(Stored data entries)
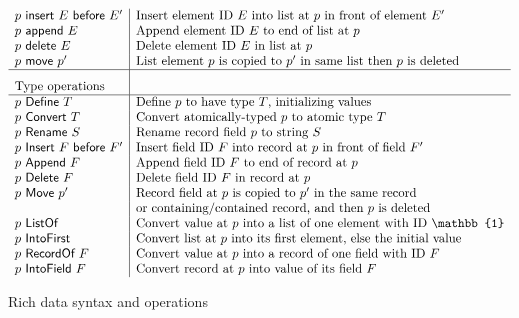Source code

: \documentclass[english,submission]{programming}
\theoremstyle{definition}
\begin{document}
\begin{figure}[h]
{\begin{minipage}{\textwidth}
\[\begin{array}{l|l}
  p \textsf{ insert } E \textsf{ before } E' & \textrm{Insert element ID $E$ into list at $p$ in front of element $E'$}\\
  p \textsf{ append } E & \textrm{Append element ID $E$ to end of list at $p$}\\

  p \textsf{ delete } E & \textrm{Delete element ID $E$ in list at $p$}\\

  p \textsf{ move } p' & \textrm{List element $p$ is copied to $p'$ in same list then $p$ is deleted}\\
  \hline

  \textrm{Type operations} & \rule[0pt]{0pt}{16pt}\\
  \hline
  p \textsf{ Define } T & \textrm{Define $p$ to have type $T$, initializing values}\\
  p \textsf{ Convert } T & \textrm{Convert atomically-typed $p$ to atomic type $T$}\\

  p \textsf{ Rename } S & \textrm{Rename record field $p$ to string $S$}\\

  p \textsf{ Insert } F \textsf{ before } F' & \textrm{Insert field ID $F$ into record at $p$ in front of field $F'$}\\
  p \textsf{ Append } F & \textrm{Append field ID $F$ to end of record at $p$}\\

  p \textsf{ Delete } F & \textrm{Delete field ID $F$ in record at $p$}\\

  p \textsf{ Move } p' & \textrm{Record field at $p$ is copied to $p'$ in the same record}\\
  & \textrm{or containing\slash contained record, and then $p$ is deleted}\\


  p \textsf{ ListOf } & \textrm{Convert value at $p$ into a list of one element with ID $\mathbb{1}$}\\
  p \textsf{ IntoFirst } & \textrm{Convert list at $p$ into its first element, else the initial value} \\

  p \textsf{ RecordOf } F & \textrm{Convert value at $p$ into a record of one field with ID $F$} \\
  p \textsf{ IntoField } F & \textrm{Convert record at $p$ into value of its field $F$} \\

\end{array}\]
\end{minipage}
}
\caption{Rich data syntax and operations}
\label{fig:rich-data}
\end{figure}
\end{document}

● **WHAT TO DO**
Print the records above exactly, minus pictures.

● **TASK RESULT**
Source code

: \documentclass[english,submission]{programming}
\theoremstyle{definition}
\begin{document}
\begin{figure}[h]
{\begin{minipage}{\textwidth}
\[\begin{array}{l|l}
  p \textsf{ insert } E \textsf{ before } E' & \textrm{Insert element ID $E$ into list at $p$ in front of element $E'$}\\
  p \textsf{ append } E & \textrm{Append element ID $E$ to end of list at $p$}\\

  p \textsf{ delete } E & \textrm{Delete element ID $E$ in list at $p$}\\

  p \textsf{ move } p' & \textrm{List element $p$ is copied to $p'$ in same list then $p$ is deleted}\\
  \hline

  \textrm{Type operations} & \rule[0pt]{0pt}{16pt}\\
  \hline
  p \textsf{ Define } T & \textrm{Define $p$ to have type $T$, initializing values}\\
  p \textsf{ Convert } T & \textrm{Convert atomically-typed $p$ to atomic type $T$}\\

  p \textsf{ Rename } S & \textrm{Rename record field $p$ to string $S$}\\

  p \textsf{ Insert } F \textsf{ before } F' & \textrm{Insert field ID $F$ into record at $p$ in front of field $F'$}\\
  p \textsf{ Append } F & \textrm{Append field ID $F$ to end of record at $p$}\\

  p \textsf{ Delete } F & \textrm{Delete field ID $F$ in record at $p$}\\

  p \textsf{ Move } p' & \textrm{Record field at $p$ is copied to $p'$ in the same record}\\
  & \textrm{or containing\slash contained record, and then $p$ is deleted}\\


  p \textsf{ ListOf } & \textrm{Convert value at $p$ into a list of one element with ID $\mathbb{1}$}\\
  p \textsf{ IntoFirst } & \textrm{Convert list at $p$ into its first element, else the initial value} \\

  p \textsf{ RecordOf } F & \textrm{Convert value at $p$ into a record of one field with ID $F$} \\
  p \textsf{ IntoField } F & \textrm{Convert record at $p$ into value of its field $F$} \\

\end{array}\]
\end{minipage}
}
\caption{Rich data syntax and operations}
\label{fig:rich-data}
\end{figure}
\end{document}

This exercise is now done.